徒然の出会い
その日は午後から友人宅へ集合ということだったから、正午に着くように家を出た。けれども、道すがら確認したスマホに届いていたのは、13時を過ぎてからにしてくれというLINE。1時間もヒマな時間ができてしまった。どうしようか?
そうだ、この時間を使ってずっと気になっていた場所に行こう。ということで僕が向かったのは、若鶴酒造の「三郎丸蒸留所」。北陸唯一のウイスキー蒸留所であるらしい。
見学には予約が必要だけど、売店の利用だけならいつでもできる。と言っても僕はほとんど飲酒をしないので、他に何か美味しそうなものは無いかと店内を見回ってみた。そこで見つけたのがこの酒粕ティラミスである。
硝子戸のついた冷凍ケースに、紙製の卵パックのような箱に入って積み重なっていた。これを買って友人宅へ行けば、いい頃合いに解凍が済んだケーキを味わえるだろう。
実食
さて、目的地にて友人らと顔を突き合わせ封を解いてみたところ、まるで茶色い草原のような光景である。茶色い草原といっても枯草ではない。あの青草のふわふわとした質感がそのままで色だけを変えたような、きれいな表面である。
分け合って食べてみると、しっかりと酒粕の香りがしながらもバランスが取れた味で、さっぱりとした後味。丁寧に作られたお菓子なのだろうという感じがする。
アルコールも0.01%に抑えられており、車の運転にも問題は無いというのがうれしい。
トレンディーの時代
このティラミスという食べ物、今ではどこにでも売られているが、子供時代にはそうでもなかったように思う。決して珍奇なものだということは無いけれど、スーパーにもコンビニにもパック入りで並んでいるということは無かったはずだ。
そういえば、これはもう僕の産まれる前の話になるが、二ノ宮知子の漫画でティラミスが扱われていたことがある。その漫画のタイトルは「トレンドの女王ミホ」。うーん、時代を感じさせる味わい深いタイトルだ。
これはその名の通りトレンドを追い求める主人公「ミホ」の日常を描いた物語なのであるが、その中でティラミスが登場する回がある。
このストーリーの中でのティラミスは時流に敏い若者たちにとって、最新の流行として扱われている。
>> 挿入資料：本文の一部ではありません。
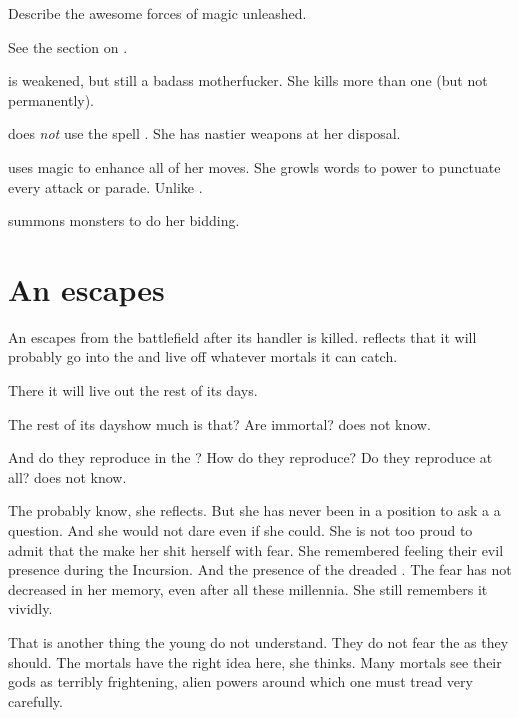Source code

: Describe the awesome forces of magic unleashed.

See the section on .

\Nzessuacrith{} is weakened, but still a badass motherfucker. 
She kills more than one \resphan{} (but not permanently). 

\Nzessuacrith{} does \emph{not} use the spell . 
She has nastier weapons at her disposal. 

\Nzessuacrith{} uses magic to enhance all of her moves. 
She growls words to power to punctuate every attack or parade. 
Unlike \Ishnaruchaefir. 

\Nzessuacrith summons monsters to do her bidding.






\section{An \umbra escapes}
An \umbra{} escapes from the battlefield after its handler is killed. 
\Achsah{} reflects that it will probably go into the \Wylde{} and live off whatever mortals it can catch. 

There it will live out the rest of its days. 

The rest of its days\prikker how much is that? 
Are \umbrae{} immortal? 
\Achsah{} does not know. 

And do they reproduce in the \Wylde{}?
How do they reproduce? 
Do they reproduce at all? 
\Achsah{} does not know. 

The \banelords{} probably know, she reflects. 
But she has never been in a position to ask a \banelord{} a question. 
And she would not dare even if she could. 
She is not too proud to admit that the \banelords{} make her shit herself with fear. 
She remembered feeling their evil presence during the Incursion. 
And the presence of the dreaded \Voidbringer. 
The fear has not decreased in her memory, even after all these millennia. 
She still remembers it vividly. 

That is another thing the young \resphain{} do not understand. 
They do not fear the \banes{} as they should. 
The mortals have the right idea here, she thinks. 
Many mortals see their gods as terribly frightening, alien powers around which one must tread very carefully.

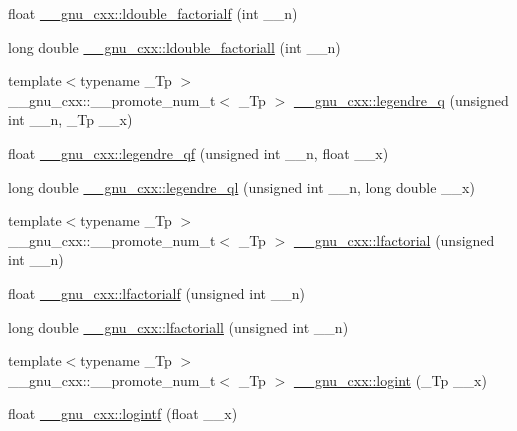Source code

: \begin{DoxyCompactItemize}
\item 
float \hyperlink{group__gnu__math__spec__func_ga33ecc59a7ff139b483cebf42ecd4fe79}{\+\_\+\+\_\+gnu\+\_\+cxx\+::ldouble\+\_\+factorialf} (int \+\_\+\+\_\+n)
\item 
long double \hyperlink{group__gnu__math__spec__func_gae8fa4b4866cfd20349c985b33ed2936e}{\+\_\+\+\_\+gnu\+\_\+cxx\+::ldouble\+\_\+factoriall} (int \+\_\+\+\_\+n)
\item 
{\footnotesize template$<$typename \+\_\+\+Tp $>$ }\\\+\_\+\+\_\+gnu\+\_\+cxx\+::\+\_\+\+\_\+promote\+\_\+num\+\_\+t$<$ \+\_\+\+Tp $>$ \hyperlink{group__gnu__math__spec__func_gac0bb3b5a3229e7b7f80982785ff8f477}{\+\_\+\+\_\+gnu\+\_\+cxx\+::legendre\+\_\+q} (unsigned int \+\_\+\+\_\+n, \+\_\+\+Tp \+\_\+\+\_\+x)
\item 
float \hyperlink{group__gnu__math__spec__func_gaedb2871cec8f0f160524205e9083621d}{\+\_\+\+\_\+gnu\+\_\+cxx\+::legendre\+\_\+qf} (unsigned int \+\_\+\+\_\+n, float \+\_\+\+\_\+x)
\item 
long double \hyperlink{group__gnu__math__spec__func_ga35de372a666b6d530d4b3704ff4a878b}{\+\_\+\+\_\+gnu\+\_\+cxx\+::legendre\+\_\+ql} (unsigned int \+\_\+\+\_\+n, long double \+\_\+\+\_\+x)
\item 
{\footnotesize template$<$typename \+\_\+\+Tp $>$ }\\\+\_\+\+\_\+gnu\+\_\+cxx\+::\+\_\+\+\_\+promote\+\_\+num\+\_\+t$<$ \+\_\+\+Tp $>$ \hyperlink{group__gnu__math__spec__func_ga17b1dc664e1ab95213c340f2453b09e3}{\+\_\+\+\_\+gnu\+\_\+cxx\+::lfactorial} (unsigned int \+\_\+\+\_\+n)
\item 
float \hyperlink{group__gnu__math__spec__func_ga65af05c4093d4895a564a8d67e389a9b}{\+\_\+\+\_\+gnu\+\_\+cxx\+::lfactorialf} (unsigned int \+\_\+\+\_\+n)
\item 
long double \hyperlink{group__gnu__math__spec__func_ga3a0c196f34916dc68c29c89f26cbe1ee}{\+\_\+\+\_\+gnu\+\_\+cxx\+::lfactoriall} (unsigned int \+\_\+\+\_\+n)
\item 
{\footnotesize template$<$typename \+\_\+\+Tp $>$ }\\\+\_\+\+\_\+gnu\+\_\+cxx\+::\+\_\+\+\_\+promote\+\_\+num\+\_\+t$<$ \+\_\+\+Tp $>$ \hyperlink{group__gnu__math__spec__func_ga5c80d417c0fbd41cc9ef0d6f663f9a66}{\+\_\+\+\_\+gnu\+\_\+cxx\+::logint} (\+\_\+\+Tp \+\_\+\+\_\+x)
\item 
float \hyperlink{group__gnu__math__spec__func_gab878da3ba2f5c1d49d96eadde533b233}{\+\_\+\+\_\+gnu\+\_\+cxx\+::logintf} (float \+\_\+\+\_\+x)
\item 

\end{DoxyCompactItemize}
どうやら当時はあまり見かけないものであったらしく、主人公のミホもそれが何なのかわからずに狼狽することとなった。
そして、そのティラミスと対地されるように描かれるのが苺のショートケーキである。作中でショートケーキは永遠のあこがれとされつつも、どこか子供っぽい、少女的な印象をもったものとして扱われていた。
初音ミクの時代
それから数十年、今に目を戻してみる。初音ミクの歌にもあるように「苺の乗ったショートケーキ」は少女的ロマンチシズムと結びついて、未だに1つの象徴的王座を保っている。そしてこの歌の歌詞は「こだわり卵のとろけるプリン」と続く。
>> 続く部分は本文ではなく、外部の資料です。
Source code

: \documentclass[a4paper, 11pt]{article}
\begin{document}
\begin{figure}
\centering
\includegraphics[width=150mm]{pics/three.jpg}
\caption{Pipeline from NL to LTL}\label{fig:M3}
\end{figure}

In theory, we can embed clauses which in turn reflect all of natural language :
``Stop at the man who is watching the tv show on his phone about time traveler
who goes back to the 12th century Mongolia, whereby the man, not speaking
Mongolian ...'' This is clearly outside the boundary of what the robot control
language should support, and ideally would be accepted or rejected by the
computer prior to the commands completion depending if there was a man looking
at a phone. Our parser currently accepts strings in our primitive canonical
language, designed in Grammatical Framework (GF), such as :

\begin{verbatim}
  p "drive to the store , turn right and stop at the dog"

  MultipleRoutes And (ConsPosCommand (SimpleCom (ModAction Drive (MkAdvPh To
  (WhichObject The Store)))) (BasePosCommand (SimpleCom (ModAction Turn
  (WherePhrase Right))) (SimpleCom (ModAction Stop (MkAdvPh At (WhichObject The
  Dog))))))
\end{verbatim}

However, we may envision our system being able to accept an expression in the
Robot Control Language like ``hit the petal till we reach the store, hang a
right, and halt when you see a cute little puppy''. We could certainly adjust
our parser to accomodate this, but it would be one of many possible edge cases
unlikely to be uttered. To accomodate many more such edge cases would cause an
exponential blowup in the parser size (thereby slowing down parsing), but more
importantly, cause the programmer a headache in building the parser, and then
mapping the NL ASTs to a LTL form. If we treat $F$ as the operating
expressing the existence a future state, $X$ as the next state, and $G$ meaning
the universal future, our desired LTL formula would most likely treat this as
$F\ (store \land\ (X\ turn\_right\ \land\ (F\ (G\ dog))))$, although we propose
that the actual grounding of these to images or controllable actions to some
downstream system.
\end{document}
どれもずいぶんと昔からある定番中の定番だ。残念ながらプリンの後にティラミスが登場することは無いが、あの少し気取った洋酒の香りをまとったとろけるお菓子は、今や洋菓子の定番の座を占めている。もしあと10年遅くこの歌が作られていたら、初音ミクが我慢するのはティラミスだったのかも知れない。